How do you find all the asymptotes for #R(x)=(3x+5) / (x-6)#?

1 Answer
Oct 18, 2015

Horizontal: #y=3#, for #x\to \pm \infty#.
Vertical: #\pm \infty#, for #x \to 6^\pm#.

Explanation:

The function is defined where the denominator is not zero, which means that all points are ok except for #x=6#. So, the domain is #(-infty,6) cup (6,infty)#.

The possible asymptotes are thus found computing the limits of #R(x)# as #x \to -\infty#, #x\to 6^{-}#, #x \to 6^{+}#, #x \to infty#.

  • #lim_{x \to -\infty} R(x) = lim_{x \to -\infty} (x(3+5/x))/(x(1-6/x))#
    You can simplify the #x#'s, and both #5/x# and #-6/x# tend to zero.
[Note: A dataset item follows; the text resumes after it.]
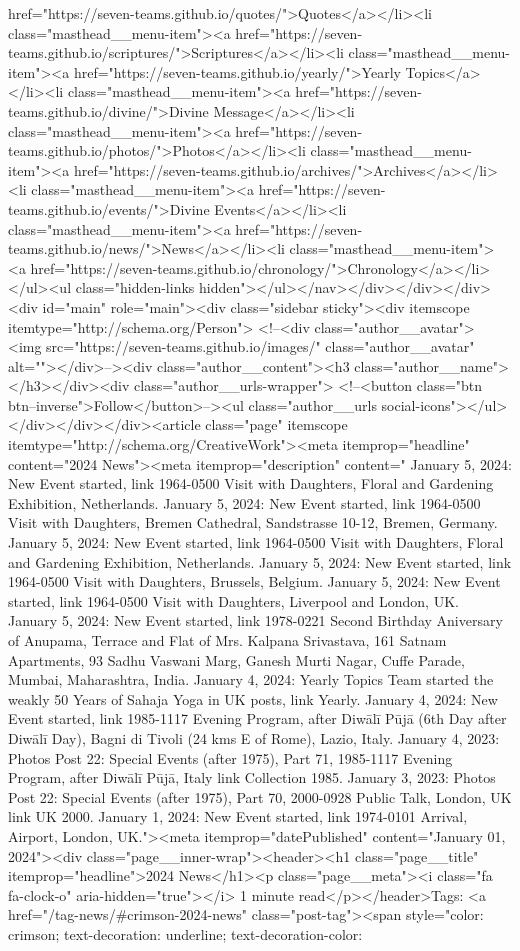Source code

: href="https://seven-teams.github.io/quotes/">Quotes</a></li><li class="masthead__menu-item"><a href="https://seven-teams.github.io/scriptures/">Scriptures</a></li><li class="masthead__menu-item"><a href="https://seven-teams.github.io/yearly/">Yearly Topics</a></li><li class="masthead__menu-item"><a href="https://seven-teams.github.io/divine/">Divine Message</a></li><li class="masthead__menu-item"><a href="https://seven-teams.github.io/photos/">Photos</a></li><li class="masthead__menu-item"><a href="https://seven-teams.github.io/archives/">Archives</a></li><li class="masthead__menu-item"><a href="https://seven-teams.github.io/events/">Divine Events</a></li><li class="masthead__menu-item"><a href="https://seven-teams.github.io/news/">News</a></li><li class="masthead__menu-item"><a href="https://seven-teams.github.io/chronology/">Chronology</a></li></ul><ul class="hidden-links hidden"></ul></nav></div></div></div><div id="main" role="main"><div class="sidebar sticky"><div itemscope itemtype="http://schema.org/Person"> <!--<div class="author__avatar"> <img src="https://seven-teams.github.io/images/" class="author__avatar" alt=""></div>--><div class="author__content"><h3 class="author__name"></h3></div><div class="author__urls-wrapper"> <!--<button class="btn btn--inverse">Follow</button>--><ul class="author__urls social-icons"></ul></div></div></div><article class="page" itemscope itemtype="http://schema.org/CreativeWork"><meta itemprop="headline" content="2024 News"><meta itemprop="description" content=" January 5, 2024: New Event started, link 1964-0500 Visit with Daughters, Floral and Gardening Exhibition, Netherlands. January 5, 2024: New Event started, link 1964-0500 Visit with Daughters, Bremen Cathedral, Sandstrasse 10-12, Bremen, Germany. January 5, 2024: New Event started, link 1964-0500 Visit with Daughters, Floral and Gardening Exhibition, Netherlands. January 5, 2024: New Event started, link 1964-0500 Visit with Daughters, Brussels, Belgium. January 5, 2024: New Event started, link 1964-0500 Visit with Daughters, Liverpool and London, UK. January 5, 2024: New Event started, link 1978-0221 Second Birthday Aniversary of Anupama, Terrace and Flat of Mrs. Kalpana Srivastava, 161 Satnam Apartments, 93 Sadhu Vaswani Marg, Ganesh Murti Nagar, Cuffe Parade, Mumbai, Maharashtra, India. January 4, 2024: Yearly Topics Team started the weakly 50 Years of Sahaja Yoga in UK posts, link Yearly. January 4, 2024: New Event started, link 1985-1117 Evening Program, after Diwālī Pūjā (6th Day after Diwālī Day), Bagni di Tivoli (24 kms E of Rome), Lazio, Italy. January 4, 2023: Photos Post 22: Special Events (after 1975), Part 71, 1985-1117 Evening Program, after Diwālī Pūjā, Italy link Collection 1985. January 3, 2023: Photos Post 22: Special Events (after 1975), Part 70, 2000-0928 Public Talk, London, UK link UK 2000. January 1, 2024: New Event started, link 1974-0101 Arrival, Airport, London, UK."><meta itemprop="datePublished" content="January 01, 2024"><div class="page__inner-wrap"><header><h1 class="page__title" itemprop="headline">2024 News</h1><p class="page__meta"><i class="fa fa-clock-o" aria-hidden="true"></i> 1 minute read</p></header>Tags: <a href="/tag-news/#crimson-2024-news" class="post-tag"><span style="color: crimson; text-decoration: underline; text-decoration-color:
So, the limit is #3#.

  • For the limits in #6#, from left and right, we have that the denominator tends to zero, so the function will tend to positive or negative infinity, depending on the signs: if #x\to 6^{-}#, then the denominator tends to zero from negative values, and the numerator is positive, so the limit is #-infty#. On the contrary, if #x\to 6^{+}#, both numerator and denominator are positive, so the limit is #infty#.

  • The limit for #x\to\infty# requires exactly the same calculations as the one for #x\to-\infty#, so the asymptote will be #y=3# again.

  • Since the function has horizontal asymptotes, there can't be oblique ones.